Thursday, September 25, 2014

Sorry I’m Not Going To Be A Good Sport About…Sports!





“We won! We won!”

Sports fans all over the place are getting ready to rejoice in victory…. For who?


Not themselves, of course!  


Football games are now on for days at a time and everyone is prepping for Super Bowl Sunday. They’re making plans to spend the day with friends and family – not something they’d do ordinarily, mind you – and maybe bet on a game or two. They’re excited to see “their team” – or at least the one they pretend to own – make it to the big game. Some are going to hang out at tailgate parties eating fatty foods and drinking so much beer they hope they’re not the ones who have to drive their friends home.


Others are going to enjoy the game from the comfort of their own homes, wearing a flashy jersey with someone else's name on their back – because…well…because this player is someone whose professional career had SUCH an impact on them that there’s no other way they can express their gratefulness! Do you think the players are gonna wear YOUR name on THEIR backs and thank you for helping them win? 
What the hell did you really do – help them train or run faster than the speed of light? 
That’s right – I forgot, you just sat there on your ass cheering them on!

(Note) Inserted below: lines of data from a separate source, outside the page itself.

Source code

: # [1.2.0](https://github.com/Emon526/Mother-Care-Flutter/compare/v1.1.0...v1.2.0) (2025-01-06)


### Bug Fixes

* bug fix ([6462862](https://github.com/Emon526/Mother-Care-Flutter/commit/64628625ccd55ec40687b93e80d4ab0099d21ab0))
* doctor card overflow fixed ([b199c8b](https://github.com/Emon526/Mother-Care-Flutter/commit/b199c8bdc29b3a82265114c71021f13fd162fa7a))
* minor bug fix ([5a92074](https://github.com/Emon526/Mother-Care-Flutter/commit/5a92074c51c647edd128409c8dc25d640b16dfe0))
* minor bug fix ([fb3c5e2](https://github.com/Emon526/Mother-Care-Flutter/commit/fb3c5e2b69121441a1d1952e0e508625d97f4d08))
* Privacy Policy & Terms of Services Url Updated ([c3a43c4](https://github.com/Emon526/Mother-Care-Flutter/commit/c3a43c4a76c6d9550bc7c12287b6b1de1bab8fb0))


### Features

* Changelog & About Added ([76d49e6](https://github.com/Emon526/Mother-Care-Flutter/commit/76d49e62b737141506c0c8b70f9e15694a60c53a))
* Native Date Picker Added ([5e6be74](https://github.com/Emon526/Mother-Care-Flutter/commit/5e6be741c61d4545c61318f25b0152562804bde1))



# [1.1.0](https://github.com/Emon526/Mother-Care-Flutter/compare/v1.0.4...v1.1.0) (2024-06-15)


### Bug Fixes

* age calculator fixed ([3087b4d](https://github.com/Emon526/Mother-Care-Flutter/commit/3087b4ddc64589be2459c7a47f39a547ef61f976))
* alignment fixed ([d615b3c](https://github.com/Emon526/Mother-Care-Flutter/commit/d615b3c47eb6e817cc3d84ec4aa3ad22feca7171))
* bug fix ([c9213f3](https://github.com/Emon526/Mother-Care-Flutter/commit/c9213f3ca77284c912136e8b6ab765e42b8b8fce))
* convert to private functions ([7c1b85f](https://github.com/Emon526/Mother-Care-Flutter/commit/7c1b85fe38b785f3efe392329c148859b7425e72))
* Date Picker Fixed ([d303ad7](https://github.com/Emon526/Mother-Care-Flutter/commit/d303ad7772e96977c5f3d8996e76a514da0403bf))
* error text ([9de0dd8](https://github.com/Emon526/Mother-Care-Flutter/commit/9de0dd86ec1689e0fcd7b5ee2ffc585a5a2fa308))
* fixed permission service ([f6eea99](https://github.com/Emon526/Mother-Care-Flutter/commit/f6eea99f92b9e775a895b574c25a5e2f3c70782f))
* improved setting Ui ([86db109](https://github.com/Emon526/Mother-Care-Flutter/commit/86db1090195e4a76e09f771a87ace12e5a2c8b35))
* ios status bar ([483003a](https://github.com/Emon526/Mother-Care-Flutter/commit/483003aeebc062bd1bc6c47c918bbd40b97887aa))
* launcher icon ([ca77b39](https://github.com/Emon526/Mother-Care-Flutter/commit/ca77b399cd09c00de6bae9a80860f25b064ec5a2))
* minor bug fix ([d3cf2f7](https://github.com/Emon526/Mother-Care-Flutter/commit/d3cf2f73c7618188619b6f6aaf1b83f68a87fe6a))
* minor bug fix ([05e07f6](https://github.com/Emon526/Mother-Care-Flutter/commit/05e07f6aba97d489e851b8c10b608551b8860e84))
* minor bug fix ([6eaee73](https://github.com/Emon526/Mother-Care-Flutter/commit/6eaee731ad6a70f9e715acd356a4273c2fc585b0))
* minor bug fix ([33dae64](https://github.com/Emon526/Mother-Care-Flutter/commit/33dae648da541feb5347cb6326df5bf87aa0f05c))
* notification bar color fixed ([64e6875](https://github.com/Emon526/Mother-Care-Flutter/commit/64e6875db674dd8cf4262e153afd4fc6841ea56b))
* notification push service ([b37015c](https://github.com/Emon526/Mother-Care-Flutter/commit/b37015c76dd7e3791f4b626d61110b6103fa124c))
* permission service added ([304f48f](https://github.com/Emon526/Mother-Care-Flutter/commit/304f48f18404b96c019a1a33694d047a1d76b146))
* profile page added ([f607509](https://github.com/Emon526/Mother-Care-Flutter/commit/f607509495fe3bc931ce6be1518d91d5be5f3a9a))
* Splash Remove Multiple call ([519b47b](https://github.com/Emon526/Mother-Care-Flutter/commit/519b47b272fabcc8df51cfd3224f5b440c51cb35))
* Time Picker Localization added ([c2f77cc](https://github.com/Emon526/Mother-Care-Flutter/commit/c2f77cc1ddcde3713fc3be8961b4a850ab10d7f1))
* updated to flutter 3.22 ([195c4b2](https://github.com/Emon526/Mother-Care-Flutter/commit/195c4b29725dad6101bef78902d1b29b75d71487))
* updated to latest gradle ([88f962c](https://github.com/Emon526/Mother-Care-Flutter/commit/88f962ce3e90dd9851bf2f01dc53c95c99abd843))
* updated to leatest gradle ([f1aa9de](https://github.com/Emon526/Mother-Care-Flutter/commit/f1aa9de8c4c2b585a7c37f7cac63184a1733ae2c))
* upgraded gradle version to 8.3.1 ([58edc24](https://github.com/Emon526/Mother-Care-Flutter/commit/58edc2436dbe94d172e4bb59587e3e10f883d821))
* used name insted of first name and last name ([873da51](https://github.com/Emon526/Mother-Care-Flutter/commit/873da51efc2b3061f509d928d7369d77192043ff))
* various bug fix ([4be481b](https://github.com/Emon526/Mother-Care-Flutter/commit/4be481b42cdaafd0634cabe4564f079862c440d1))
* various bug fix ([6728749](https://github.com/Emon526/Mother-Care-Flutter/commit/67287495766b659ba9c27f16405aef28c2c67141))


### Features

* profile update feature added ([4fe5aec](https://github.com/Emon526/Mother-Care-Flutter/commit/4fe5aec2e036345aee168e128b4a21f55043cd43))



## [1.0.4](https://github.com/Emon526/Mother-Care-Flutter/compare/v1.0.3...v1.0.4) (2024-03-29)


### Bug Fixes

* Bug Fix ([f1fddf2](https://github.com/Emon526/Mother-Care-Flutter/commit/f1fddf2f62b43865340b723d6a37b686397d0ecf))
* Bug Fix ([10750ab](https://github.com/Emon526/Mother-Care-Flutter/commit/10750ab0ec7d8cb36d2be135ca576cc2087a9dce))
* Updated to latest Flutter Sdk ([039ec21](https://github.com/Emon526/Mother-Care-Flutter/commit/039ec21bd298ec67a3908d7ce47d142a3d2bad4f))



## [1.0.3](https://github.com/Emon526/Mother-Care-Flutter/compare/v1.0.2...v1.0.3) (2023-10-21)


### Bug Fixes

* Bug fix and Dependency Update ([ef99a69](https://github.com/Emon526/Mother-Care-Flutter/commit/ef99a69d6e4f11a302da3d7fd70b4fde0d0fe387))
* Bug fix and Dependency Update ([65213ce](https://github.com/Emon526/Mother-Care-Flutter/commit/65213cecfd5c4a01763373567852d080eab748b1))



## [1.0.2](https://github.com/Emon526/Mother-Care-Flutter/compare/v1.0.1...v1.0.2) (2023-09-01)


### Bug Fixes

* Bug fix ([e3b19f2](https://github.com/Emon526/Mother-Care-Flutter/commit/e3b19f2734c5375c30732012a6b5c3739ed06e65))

The first time I tried to get “into” sports, I was graduating from Bildersee Junior High School. The New York Knicks were playing the Houston Rockets and all the seniors wanted to get home from the ceremony to watch the game. All the hype… All the excitement! Kids would ask me who I want to win, to which I’d ask, “Well, who’s better?” and then they’d tell me which team I should be rooting for. 
Sure enough, the team we all supported for weeks was the team we rushed home to watch LOSE! Oh, no! “We’re” losers! Now “we’re” embarrassed! That other state’s gonna make fun of “us” for weeks!


GIVE ME A BREAK!


Nowadays, our team spirit is expressed through short, personal – yet nonsensical posts – on social media.   
Come on guys!”…
Let’s go already!”…
I can’t believe I’m watching this loss!”…
Yeah, that’s what I’m talking about – that’s how you play!”… 
What a game!” 
It’s honestly embarrassing for me to read these posts and sentence fragments when someone’s life won’t change in the least from a game they’ve been glued to six hours.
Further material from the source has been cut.